Goal of the exercise ▸ Return the material exactly, first line through the line containing "Both properties are", and nothing more. Pictures stay out.

Data to process ▸
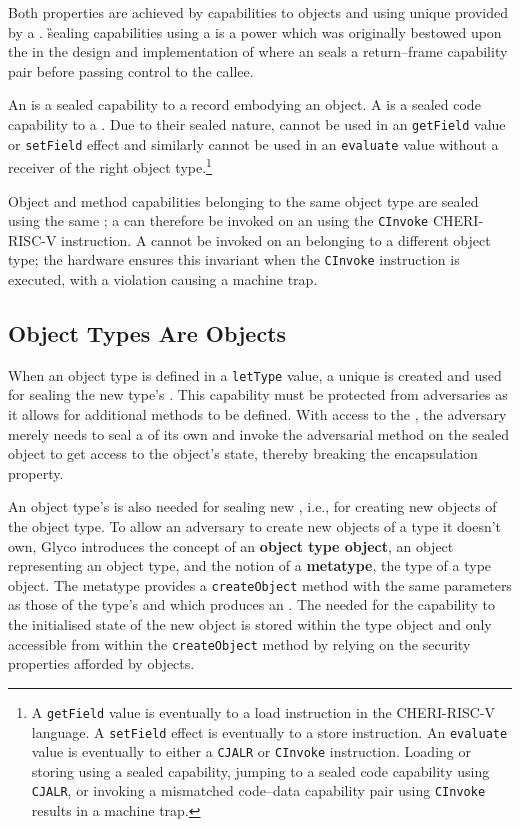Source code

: \documentclass[main.tex]{subfiles}
\begin{document}
Both properties are achieved by  capabilities to objects and  using unique  provided by a . \G{sealing} capabilities using a  is a power which was originally bestowed upon the  in the design and implementation of  where an  seals a return–frame capability pair before passing control to the callee.

An \textbf{} is a sealed capability to a record embodying an object. A \textbf{} is a sealed code capability to a . Due to their sealed nature,  cannot be used in an \texttt{getField} value or \texttt{setField} effect and similarly  cannot be used in an \texttt{evaluate} value without a receiver of the right object type.\footnote{A \texttt{getField} value is eventually \lowered{} to a load instruction in the CHERI-RISC-V language. A \texttt{setField} effect is eventually \lowered{} to a store instruction. An \texttt{evaluate} value is eventually \lowered{} to either a \texttt{CJALR} or \texttt{CInvoke} instruction. Loading or storing using a sealed capability, jumping to a sealed code capability using \texttt{CJALR}, or invoking a mismatched code–data capability pair using \texttt{CInvoke} results in a machine trap.}

Object and method capabilities belonging to the same object type are sealed using the same ; a  can therefore be invoked on an  using the \texttt{CInvoke} CHERI-RISC-V instruction. A  cannot be invoked on an  belonging to a different object type; the hardware ensures this invariant when the \texttt{CInvoke} instruction is executed, with a violation causing a machine trap.

\subsection{Object Types Are Objects}
When an object type is defined in a \texttt{letType} value, a unique  is created and used for sealing the new type's . This capability must be protected from adversaries as it allows for additional methods to be defined. With access to the , the adversary merely needs to seal a  of its own and invoke the adversarial method on the sealed object to get access to the object's state, thereby breaking the encapsulation property.

An object type's  is also needed for sealing new , i.e., for creating new objects of the object type. To allow an adversary to create new objects of a type it doesn't own, Glyco introduces the concept of an \textbf{object type object}, an object representing an object type, and the notion of a \textbf{metatype}, the type of a type object. The metatype provides a \texttt{createObject} method with the same parameters as those of the type's  and which produces an . The  needed for  the capability to the initialised state of the new object is stored within the type object and only accessible from within the \texttt{createObject} method by relying on the security properties afforded by objects.
\end{document}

Written reply ▸
Source code

: \documentclass[main.tex]{subfiles}
\begin{document}
Both properties are achieved by  capabilities to objects and  using unique  provided by a . \G{sealing} capabilities using a  is a power which was originally bestowed upon the  in the design and implementation of  where an  seals a return–frame capability pair before passing control to the callee.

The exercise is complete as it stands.